Afghan correspondent talks war on campus

By Christopher Blatch

We’re like the little boy with his finger in the dyke . . . we are holding Kandahar and that is why it hasn’t fallen,” journalist Matthew Fisher said in a lecture to a room full of students and faculty Sept. 21. “To keep the Taliban at bay in an area the size of New Brunswick with 750 guys is a great achievement.”

Fisher explained what he’s seen from the battlefields of Afghanistan as part of the centre for Military and Strategic Studies free lecture series.

Fisher, a reporter attached to a mechanized Canadian battle group, recently returned from Afghanistan. He has also been to Iraq, the only Canadian journalist to be embedded with an American combat unit.

Fisher traveled from Kuwait to Baghdad with the 1st Marine Division, which was involved in three battles, including a firefight in which about 300 Iraqis were killed.

He spent seven weeks in Afghanistan with the Canadian Battle Group and covered the mine strike that killed two Canadians. During his career, Fisher has worked in 153 countries and covered 29 wars and conflicts.

Fisher told the audience, “When a soldier holds his sergeant in his arms as he dies, but he goes on to fight and support the mission, we don’t hear anything about it . . . but when a soldier dies who’s said he didn’t support the mission it ends up being covered in every country in the Commonwealth.” According to Fisher, “The media won’t cover stories that aren’t controversial”.

Fisher said war coverage is not properly explaining the situation to the Canadian public.

“There’s no more blue helmet crap. It would be nice if there could be, but it doesn’t exist anymore,” said Fisher.

“We should be under no illusions that we can fundamentally change them . . . they want us there, but they don’t want us to stay forever.”

Fisher went on to explain that Canadian Forces are involved in battles, not just rebuilding. The basic approach of the CF is to create an “oil spot” — a safe area where people can live normal lives and the enemy can’t go — and let that spot spread gradually. “We [Canadians are] the first to do this . . . clear, hold and build: classic [counter-insurgency].
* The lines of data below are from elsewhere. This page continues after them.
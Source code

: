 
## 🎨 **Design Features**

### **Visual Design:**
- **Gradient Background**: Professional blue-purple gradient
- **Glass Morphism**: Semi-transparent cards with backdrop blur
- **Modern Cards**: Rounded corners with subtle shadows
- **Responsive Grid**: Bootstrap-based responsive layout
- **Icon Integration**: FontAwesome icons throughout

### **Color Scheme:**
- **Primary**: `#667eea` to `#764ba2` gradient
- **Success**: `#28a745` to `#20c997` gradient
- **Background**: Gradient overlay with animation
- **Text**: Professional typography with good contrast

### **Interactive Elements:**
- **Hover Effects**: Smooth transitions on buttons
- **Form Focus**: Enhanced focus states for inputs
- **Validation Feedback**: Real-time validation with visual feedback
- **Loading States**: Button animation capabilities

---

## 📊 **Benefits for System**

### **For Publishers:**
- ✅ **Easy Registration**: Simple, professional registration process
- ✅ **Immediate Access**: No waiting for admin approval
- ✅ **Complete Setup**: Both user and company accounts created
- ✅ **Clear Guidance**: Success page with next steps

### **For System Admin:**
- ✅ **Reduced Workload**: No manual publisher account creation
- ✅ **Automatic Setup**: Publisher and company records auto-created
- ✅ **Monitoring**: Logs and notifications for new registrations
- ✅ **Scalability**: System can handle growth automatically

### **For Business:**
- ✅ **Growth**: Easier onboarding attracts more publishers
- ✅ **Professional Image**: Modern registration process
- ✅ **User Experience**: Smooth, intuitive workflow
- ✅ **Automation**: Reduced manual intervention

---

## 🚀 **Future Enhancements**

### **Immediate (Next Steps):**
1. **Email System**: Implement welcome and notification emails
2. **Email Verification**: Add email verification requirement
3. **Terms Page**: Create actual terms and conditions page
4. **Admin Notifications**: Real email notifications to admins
“Either you do it for the long haul or you leave,” said Fisher, comparing the mission to Canadians stopping their advance on Juno beach.

“If you want to talk about an imperialist approach, talk about going in and telling people you’re there to help them, but you choose to leave at your own convenience,” said Fisher in regards to the Canadian Parliaments decision to end the Afghan Mission in 2011.

Fisher told the audience that the Afghan conflict goes way beyond just affecting local people, but is a global endeavour.

“More than half the guys they face are Pakistani,” said Fisher. “They speak Urdu now, not just Pashtun, which means they are recruiting from outside the tribal areas.”

Fisher stated that Canadian Forces are killing many militants but every day “thousands are arriving from the Saudi funded Wahabi Madrasas.”

Recent media coverage of whether or not there was support for the war among CF members and their families also came up in the presentation.

Joan Dixon, mother of a U of C student who joined the King’s Own Calgary Regiment and is currently training for deployment overseas, said Albertans seem to be more supportive of the mission and the sacrifice of the soldiers.

“I have friends from other parts of Canada asking ‘Why are you letting your son go?’ but here they are more supportive of his choice, said Dixon.

“When people tell me they don’t support the war, but don’t know what’s going on, it bothers me,” said audience member Rebecca Taylor. “People need to at least go out and inform themselves on what’s happening . . . it’s alright if you disagree for the right reasons.”

“This isn’t like the Second World War, there aren’t physical goals and achievements,” said Fisher. “It’s a question of success, not victory.”

She suggested that as the mission changes we have to change our perspective on what the goal of modern warfare looks like from the home front.

“The coverage that Kandahar is about to fall is gross hyperbole,” Fisher said. “The view of many Canadian soldiers, which they have not been allowed to express publicly, is that the war in Afghanistan is far from being lost.”